◆ What the task asks
Note each line of the entries that includes "Setup". Then copy those lines.

Rendered images with source text:

# # # # # # #

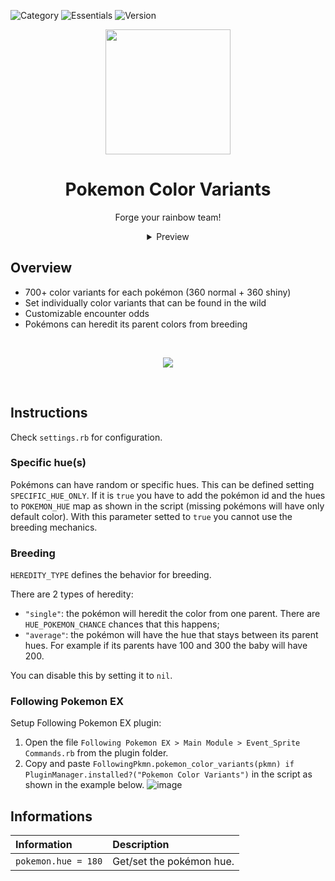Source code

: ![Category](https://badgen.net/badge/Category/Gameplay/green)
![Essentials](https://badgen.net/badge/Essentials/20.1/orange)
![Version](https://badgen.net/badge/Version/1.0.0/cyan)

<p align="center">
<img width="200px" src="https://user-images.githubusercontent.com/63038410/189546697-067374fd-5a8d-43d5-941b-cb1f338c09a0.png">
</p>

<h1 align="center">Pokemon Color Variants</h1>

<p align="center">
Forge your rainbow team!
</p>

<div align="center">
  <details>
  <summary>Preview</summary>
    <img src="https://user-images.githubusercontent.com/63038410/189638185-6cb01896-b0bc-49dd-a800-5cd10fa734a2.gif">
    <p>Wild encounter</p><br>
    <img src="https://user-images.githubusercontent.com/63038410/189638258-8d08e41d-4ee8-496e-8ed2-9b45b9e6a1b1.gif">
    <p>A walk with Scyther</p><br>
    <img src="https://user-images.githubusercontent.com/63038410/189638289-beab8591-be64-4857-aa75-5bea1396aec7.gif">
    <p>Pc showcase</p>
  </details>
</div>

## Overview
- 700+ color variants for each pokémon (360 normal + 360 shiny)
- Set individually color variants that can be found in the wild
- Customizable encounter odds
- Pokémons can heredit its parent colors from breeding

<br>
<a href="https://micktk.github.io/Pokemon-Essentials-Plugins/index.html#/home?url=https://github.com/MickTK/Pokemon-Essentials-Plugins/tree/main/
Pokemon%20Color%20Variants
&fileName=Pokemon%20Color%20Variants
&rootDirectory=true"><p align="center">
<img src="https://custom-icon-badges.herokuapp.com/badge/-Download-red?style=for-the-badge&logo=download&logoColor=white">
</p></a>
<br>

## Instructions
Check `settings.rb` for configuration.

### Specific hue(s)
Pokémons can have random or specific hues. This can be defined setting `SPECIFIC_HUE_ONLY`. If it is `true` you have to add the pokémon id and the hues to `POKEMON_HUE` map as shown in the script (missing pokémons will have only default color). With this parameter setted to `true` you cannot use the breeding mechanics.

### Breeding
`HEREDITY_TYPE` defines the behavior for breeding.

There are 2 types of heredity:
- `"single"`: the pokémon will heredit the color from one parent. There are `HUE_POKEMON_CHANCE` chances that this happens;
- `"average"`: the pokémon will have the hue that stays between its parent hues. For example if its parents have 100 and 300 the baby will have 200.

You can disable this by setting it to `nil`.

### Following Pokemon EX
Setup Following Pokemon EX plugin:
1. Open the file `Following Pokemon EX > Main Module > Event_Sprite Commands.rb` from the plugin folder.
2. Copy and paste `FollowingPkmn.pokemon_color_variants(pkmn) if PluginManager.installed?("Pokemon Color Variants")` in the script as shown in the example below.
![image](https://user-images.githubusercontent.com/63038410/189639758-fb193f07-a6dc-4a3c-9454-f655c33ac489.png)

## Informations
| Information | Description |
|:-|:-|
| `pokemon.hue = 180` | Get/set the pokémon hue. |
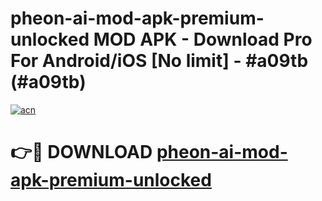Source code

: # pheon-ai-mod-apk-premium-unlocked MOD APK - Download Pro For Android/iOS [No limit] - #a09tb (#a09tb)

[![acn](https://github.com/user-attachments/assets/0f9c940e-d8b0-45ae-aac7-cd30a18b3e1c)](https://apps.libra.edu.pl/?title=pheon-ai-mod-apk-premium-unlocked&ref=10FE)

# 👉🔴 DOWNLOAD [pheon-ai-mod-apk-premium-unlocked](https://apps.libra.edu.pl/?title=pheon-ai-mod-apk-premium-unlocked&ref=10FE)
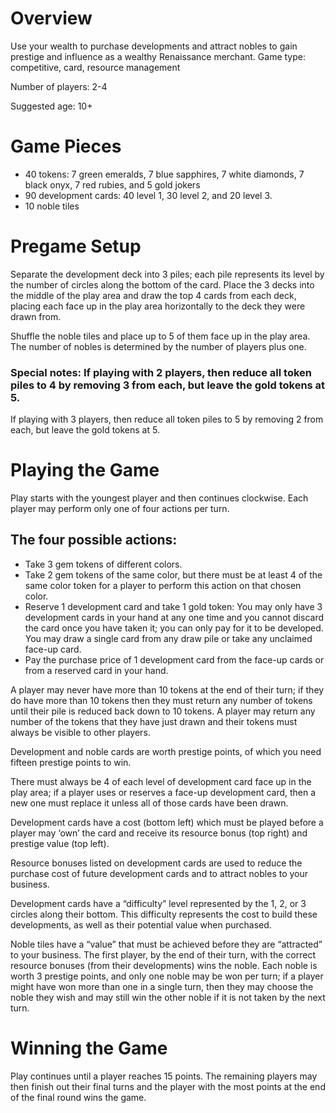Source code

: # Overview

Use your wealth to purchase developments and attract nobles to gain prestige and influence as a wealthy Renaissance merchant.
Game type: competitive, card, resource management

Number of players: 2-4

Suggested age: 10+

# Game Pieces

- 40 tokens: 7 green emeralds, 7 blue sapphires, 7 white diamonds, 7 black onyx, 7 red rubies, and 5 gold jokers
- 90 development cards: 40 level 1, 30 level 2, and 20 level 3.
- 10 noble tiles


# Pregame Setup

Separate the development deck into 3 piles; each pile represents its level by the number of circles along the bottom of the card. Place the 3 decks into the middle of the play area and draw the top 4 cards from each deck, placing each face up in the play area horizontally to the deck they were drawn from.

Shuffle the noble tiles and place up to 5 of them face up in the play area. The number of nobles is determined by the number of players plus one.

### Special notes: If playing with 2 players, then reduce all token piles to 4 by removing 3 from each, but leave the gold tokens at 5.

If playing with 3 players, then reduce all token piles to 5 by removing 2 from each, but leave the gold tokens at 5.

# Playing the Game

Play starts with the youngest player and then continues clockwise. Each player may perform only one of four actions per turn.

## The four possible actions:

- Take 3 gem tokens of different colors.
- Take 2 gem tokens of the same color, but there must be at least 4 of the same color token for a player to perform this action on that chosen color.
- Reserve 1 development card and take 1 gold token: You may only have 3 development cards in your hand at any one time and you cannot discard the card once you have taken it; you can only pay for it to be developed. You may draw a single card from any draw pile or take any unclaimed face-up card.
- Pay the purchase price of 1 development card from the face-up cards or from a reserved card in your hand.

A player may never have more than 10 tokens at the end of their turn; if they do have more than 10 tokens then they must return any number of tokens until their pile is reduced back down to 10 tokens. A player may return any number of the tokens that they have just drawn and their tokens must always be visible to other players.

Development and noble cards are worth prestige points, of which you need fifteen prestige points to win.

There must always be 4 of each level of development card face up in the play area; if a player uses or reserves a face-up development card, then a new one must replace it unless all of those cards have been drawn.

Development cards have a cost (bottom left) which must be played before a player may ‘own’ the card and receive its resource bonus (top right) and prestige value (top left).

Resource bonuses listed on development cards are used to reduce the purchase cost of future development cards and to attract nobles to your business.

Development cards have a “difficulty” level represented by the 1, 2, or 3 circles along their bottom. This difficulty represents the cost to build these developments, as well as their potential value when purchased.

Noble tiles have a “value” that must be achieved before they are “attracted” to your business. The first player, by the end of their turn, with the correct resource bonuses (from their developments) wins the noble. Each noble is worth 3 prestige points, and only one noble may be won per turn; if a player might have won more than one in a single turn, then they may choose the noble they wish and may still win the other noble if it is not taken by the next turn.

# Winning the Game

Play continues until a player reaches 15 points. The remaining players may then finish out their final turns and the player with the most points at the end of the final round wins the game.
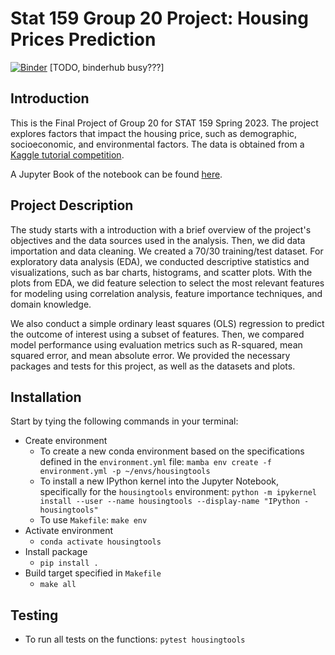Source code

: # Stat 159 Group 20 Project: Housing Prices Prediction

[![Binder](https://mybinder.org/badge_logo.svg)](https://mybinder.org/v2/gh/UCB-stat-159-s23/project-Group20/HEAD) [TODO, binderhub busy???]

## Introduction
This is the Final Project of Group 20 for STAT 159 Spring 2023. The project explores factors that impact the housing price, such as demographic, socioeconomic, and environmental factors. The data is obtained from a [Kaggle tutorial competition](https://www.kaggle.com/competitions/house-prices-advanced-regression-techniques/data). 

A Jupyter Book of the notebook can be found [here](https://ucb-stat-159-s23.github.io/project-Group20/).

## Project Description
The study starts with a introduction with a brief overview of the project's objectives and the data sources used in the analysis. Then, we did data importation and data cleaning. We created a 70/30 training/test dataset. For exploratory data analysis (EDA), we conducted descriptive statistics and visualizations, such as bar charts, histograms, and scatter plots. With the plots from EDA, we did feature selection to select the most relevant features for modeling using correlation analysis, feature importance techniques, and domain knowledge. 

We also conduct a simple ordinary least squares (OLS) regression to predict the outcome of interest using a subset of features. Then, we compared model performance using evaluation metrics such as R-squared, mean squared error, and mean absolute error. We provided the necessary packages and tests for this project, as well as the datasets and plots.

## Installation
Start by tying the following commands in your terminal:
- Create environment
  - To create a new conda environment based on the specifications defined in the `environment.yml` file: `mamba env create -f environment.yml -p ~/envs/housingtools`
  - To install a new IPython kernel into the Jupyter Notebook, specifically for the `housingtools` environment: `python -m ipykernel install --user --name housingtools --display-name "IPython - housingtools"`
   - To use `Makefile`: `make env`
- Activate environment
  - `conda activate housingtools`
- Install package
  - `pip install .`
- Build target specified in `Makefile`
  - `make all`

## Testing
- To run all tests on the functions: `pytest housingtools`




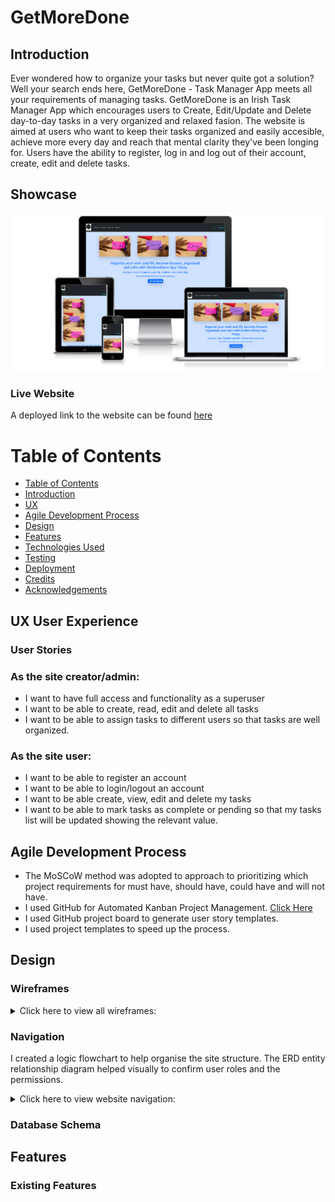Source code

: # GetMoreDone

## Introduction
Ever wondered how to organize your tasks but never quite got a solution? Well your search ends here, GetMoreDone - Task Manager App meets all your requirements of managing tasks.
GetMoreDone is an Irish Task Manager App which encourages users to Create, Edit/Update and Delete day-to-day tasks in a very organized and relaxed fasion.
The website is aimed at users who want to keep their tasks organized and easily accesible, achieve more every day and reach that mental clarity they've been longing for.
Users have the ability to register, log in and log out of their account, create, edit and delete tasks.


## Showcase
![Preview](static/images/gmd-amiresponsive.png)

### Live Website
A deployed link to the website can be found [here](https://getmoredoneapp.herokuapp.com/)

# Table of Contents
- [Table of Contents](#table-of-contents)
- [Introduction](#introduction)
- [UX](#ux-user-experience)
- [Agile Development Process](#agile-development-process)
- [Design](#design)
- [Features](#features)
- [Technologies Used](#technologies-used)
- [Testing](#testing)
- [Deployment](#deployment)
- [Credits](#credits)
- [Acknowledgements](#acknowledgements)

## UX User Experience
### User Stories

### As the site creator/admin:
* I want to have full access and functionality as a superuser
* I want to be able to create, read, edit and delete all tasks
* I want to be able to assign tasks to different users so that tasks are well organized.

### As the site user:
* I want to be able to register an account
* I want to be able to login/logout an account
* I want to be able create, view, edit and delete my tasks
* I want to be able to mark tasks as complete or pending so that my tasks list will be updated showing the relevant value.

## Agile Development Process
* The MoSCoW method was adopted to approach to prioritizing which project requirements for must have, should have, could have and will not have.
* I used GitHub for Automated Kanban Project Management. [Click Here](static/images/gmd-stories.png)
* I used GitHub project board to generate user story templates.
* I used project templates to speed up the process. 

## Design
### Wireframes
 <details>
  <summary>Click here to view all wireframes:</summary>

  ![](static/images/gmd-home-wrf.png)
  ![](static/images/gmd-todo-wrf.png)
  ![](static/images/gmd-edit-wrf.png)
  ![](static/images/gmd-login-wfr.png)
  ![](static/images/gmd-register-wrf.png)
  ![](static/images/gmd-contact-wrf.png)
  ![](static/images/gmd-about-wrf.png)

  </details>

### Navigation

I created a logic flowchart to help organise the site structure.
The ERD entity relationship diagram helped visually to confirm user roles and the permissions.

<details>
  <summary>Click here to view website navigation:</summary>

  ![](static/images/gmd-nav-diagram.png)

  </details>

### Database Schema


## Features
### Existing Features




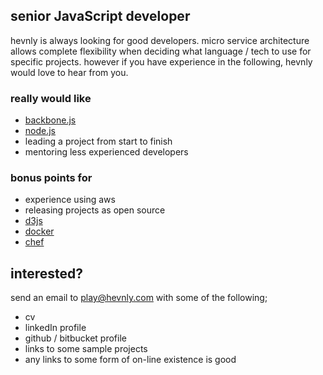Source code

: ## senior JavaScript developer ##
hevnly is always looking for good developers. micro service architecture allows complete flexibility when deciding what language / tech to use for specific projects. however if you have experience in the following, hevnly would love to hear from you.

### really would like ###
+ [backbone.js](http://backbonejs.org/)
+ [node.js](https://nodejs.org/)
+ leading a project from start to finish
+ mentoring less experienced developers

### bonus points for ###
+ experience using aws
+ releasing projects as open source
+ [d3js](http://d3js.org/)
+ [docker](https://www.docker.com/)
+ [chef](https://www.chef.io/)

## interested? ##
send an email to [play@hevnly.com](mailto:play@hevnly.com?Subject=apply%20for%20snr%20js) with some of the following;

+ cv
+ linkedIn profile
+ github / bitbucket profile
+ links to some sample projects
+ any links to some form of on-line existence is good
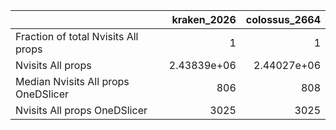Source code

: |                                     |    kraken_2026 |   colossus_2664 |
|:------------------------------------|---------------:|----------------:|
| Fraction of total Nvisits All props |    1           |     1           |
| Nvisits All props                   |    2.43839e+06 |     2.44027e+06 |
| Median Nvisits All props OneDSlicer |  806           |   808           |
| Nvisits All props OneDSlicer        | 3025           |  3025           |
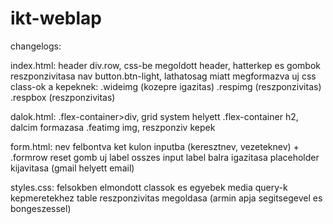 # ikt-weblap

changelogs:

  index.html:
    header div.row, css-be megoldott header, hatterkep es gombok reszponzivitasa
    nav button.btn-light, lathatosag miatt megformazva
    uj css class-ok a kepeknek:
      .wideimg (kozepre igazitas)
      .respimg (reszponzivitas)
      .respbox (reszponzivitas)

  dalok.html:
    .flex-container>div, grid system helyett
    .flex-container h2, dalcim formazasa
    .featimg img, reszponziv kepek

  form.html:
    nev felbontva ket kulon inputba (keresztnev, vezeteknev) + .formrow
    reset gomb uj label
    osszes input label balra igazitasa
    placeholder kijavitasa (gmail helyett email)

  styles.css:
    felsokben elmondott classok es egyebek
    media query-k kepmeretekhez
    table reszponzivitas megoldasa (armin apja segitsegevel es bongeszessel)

# # # # # # #

◆ Exercise solution
Setup Following Pokemon EX plugin:
# Pregame Setup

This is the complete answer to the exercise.